We concentrate on PCI 2.2
32-bits here, which is what is used in today's PCs.
Newer PCI versions include PCI 2.3 and PCI 3.0.
The PCI specification
The PCI is developed and maintained by a group called the PCI Special Interest Group
(PCI-SIG in short).
Unlike the Ethernet specification, the PCI specification cannot be downloaded for free.
You need to be a member of the PCI-SIG to access the specification.
As becoming a member is expensive, you might want to check your company's hardware group (assuming you work in the semiconductor industry) to see if you can get access to the specification.
Otherwise here's a short introduction, followed by some links for more info.
The PCI bus has 4 main characteristics:
- Transaction/Burst oriented
- Bus mastering
PCI is synchronous
The PCI bus uses one clock.
The clock runs at 33MHz by default but can run lower (all the way down to idle = 0MHz) to save power, or higher (66MHz) if your hardware supports it.
PCI is Transaction/Burst oriented
PCI is transaction oriented.
- You start a transaction
- You specify the starting address (one clock cycle)

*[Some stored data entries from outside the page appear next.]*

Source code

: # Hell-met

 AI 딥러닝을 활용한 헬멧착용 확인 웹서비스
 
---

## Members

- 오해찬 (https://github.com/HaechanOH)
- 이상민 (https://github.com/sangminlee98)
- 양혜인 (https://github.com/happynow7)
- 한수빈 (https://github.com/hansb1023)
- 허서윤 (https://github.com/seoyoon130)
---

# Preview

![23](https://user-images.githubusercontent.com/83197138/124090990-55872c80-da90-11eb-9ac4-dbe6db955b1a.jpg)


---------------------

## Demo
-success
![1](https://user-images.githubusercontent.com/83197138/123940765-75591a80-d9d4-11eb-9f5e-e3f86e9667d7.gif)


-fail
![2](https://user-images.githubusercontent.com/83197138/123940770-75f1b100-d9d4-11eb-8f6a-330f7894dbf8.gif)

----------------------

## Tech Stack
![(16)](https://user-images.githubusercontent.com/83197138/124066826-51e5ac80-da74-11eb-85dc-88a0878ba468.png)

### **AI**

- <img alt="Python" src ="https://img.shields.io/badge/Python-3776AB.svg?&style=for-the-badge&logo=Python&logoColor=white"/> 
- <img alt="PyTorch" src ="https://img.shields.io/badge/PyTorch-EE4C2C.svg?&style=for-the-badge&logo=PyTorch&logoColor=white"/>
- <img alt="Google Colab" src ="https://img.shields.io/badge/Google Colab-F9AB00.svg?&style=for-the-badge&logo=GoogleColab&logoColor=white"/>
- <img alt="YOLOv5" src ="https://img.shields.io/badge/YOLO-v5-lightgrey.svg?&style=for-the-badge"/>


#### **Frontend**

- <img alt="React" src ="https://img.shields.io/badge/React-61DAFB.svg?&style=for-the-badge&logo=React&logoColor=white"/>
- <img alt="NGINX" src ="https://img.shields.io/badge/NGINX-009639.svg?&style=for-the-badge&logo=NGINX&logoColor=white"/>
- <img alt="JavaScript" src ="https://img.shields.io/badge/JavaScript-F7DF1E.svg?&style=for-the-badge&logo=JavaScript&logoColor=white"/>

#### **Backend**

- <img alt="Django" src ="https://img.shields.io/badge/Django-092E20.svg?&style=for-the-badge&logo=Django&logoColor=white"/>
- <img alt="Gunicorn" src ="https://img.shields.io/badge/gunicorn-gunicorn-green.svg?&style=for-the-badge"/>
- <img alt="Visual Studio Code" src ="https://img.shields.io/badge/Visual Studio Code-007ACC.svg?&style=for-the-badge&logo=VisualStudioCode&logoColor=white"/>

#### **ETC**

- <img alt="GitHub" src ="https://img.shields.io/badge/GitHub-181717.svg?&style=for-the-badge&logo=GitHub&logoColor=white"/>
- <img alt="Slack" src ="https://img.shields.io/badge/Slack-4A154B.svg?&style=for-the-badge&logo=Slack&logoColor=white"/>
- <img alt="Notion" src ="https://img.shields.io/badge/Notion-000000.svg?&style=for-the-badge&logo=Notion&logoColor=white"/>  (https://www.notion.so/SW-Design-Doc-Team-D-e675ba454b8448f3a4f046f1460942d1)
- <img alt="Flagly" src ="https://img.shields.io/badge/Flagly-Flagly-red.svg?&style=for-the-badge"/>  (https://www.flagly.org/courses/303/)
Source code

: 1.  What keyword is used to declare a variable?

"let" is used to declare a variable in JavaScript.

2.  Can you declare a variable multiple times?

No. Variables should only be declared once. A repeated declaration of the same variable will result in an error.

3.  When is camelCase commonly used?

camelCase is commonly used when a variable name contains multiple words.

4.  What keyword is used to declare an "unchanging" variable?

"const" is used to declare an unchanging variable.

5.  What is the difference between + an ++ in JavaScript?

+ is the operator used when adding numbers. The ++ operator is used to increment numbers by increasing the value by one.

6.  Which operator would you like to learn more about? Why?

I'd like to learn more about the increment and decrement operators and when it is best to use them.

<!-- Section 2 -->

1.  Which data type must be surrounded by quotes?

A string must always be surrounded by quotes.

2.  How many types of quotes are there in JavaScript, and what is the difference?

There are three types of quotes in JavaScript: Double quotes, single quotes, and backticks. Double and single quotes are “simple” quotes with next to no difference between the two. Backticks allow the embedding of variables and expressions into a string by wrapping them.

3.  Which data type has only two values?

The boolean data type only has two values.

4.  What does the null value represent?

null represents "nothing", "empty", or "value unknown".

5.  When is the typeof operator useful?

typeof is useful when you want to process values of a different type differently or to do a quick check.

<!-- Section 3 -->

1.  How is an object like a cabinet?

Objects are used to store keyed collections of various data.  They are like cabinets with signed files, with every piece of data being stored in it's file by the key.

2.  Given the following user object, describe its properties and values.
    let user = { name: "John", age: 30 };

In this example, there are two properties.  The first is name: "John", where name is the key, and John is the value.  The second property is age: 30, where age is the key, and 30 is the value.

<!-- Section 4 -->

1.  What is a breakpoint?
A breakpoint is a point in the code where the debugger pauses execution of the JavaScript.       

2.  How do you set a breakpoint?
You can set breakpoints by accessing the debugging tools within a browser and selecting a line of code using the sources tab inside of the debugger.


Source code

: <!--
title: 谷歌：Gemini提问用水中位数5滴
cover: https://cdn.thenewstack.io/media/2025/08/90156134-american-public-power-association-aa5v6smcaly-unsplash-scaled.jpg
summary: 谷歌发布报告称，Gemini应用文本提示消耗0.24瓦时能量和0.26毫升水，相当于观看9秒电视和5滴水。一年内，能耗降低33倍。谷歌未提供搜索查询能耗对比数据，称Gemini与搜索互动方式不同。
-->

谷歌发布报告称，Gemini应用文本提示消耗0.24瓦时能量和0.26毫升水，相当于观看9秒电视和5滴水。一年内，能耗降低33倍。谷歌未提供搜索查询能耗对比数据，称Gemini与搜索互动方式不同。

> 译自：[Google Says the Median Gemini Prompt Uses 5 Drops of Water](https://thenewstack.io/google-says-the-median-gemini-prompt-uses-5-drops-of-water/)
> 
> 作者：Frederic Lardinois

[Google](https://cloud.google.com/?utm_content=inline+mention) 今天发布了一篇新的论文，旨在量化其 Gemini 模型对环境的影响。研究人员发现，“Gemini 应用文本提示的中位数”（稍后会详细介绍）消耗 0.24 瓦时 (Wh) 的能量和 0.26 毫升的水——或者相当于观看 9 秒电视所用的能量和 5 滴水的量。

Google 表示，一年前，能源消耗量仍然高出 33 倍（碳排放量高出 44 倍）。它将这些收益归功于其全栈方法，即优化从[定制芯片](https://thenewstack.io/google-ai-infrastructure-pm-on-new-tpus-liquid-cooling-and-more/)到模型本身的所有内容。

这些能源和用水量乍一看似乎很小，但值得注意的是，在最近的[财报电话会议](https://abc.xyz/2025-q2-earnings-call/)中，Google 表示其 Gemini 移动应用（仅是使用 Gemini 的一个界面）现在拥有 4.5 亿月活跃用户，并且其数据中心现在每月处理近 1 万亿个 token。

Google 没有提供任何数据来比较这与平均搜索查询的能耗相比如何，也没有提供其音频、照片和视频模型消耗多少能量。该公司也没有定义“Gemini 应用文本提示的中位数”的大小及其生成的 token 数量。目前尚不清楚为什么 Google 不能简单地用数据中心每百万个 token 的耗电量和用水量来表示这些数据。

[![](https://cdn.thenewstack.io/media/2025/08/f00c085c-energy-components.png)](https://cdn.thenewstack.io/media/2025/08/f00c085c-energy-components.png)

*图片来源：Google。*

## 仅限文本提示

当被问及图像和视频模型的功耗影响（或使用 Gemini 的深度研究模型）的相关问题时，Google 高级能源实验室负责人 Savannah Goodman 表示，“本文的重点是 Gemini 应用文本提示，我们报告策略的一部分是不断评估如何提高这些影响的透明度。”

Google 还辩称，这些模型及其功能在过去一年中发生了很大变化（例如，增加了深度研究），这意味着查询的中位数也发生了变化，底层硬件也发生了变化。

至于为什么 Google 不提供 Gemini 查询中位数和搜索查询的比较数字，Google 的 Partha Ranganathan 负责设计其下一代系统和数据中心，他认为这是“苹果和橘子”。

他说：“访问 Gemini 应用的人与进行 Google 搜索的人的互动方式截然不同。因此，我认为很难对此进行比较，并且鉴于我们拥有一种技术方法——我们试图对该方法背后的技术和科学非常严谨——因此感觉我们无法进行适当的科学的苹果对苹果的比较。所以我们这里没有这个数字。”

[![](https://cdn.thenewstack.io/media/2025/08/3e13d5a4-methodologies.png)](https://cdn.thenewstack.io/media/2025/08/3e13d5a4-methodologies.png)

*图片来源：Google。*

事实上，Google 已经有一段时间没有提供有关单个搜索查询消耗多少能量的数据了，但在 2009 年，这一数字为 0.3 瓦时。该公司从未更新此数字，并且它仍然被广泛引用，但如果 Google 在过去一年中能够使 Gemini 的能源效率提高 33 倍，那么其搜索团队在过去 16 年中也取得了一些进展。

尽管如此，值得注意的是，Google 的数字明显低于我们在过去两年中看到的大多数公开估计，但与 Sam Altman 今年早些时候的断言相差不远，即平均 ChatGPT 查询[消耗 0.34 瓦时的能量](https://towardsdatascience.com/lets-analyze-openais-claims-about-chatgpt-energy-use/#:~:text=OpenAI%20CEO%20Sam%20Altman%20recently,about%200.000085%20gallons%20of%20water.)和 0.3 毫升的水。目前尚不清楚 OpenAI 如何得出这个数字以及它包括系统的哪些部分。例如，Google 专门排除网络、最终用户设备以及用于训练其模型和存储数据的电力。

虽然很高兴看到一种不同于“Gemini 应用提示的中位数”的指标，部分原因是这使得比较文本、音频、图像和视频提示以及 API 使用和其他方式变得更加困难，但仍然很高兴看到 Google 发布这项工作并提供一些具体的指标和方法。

- You send as many data as you want (many following clock cycles)
- You end the transaction
PCI is a 32-bits bus, and so has 32 lines to transmit data.
At the beginning of a transaction, the bus is used to specify a 32-bits address.
Once the address is specified, many data cycles can go through. The address is not re-transmitted but is auto-incremented at each data cycle.
To specify a different address, the transaction is stopped, and a new one started.
So PCI bandwidth is best utilized in burst mode.
PCI allows bus mastering
PCI transactions work in a master-slave relationship.
A master is an agent that initiates a transaction (can be a read or a write).
While the host CPU is often the bus master, all PCI boards can potentially claim the bus and become a bus master.
PCI is plug-and-play
PCI boards are plug-and-play. That means that the host-CPU/host-OS can:
- Determine the identity of each PCI board in a PCI bus (manufacturer & function (video, network...))
- Determine the abilities/requirements of each board (how much memory space it requires, how many interrupts...)
- Relocate each board memory space
The last feature is an important part of plug-and-play.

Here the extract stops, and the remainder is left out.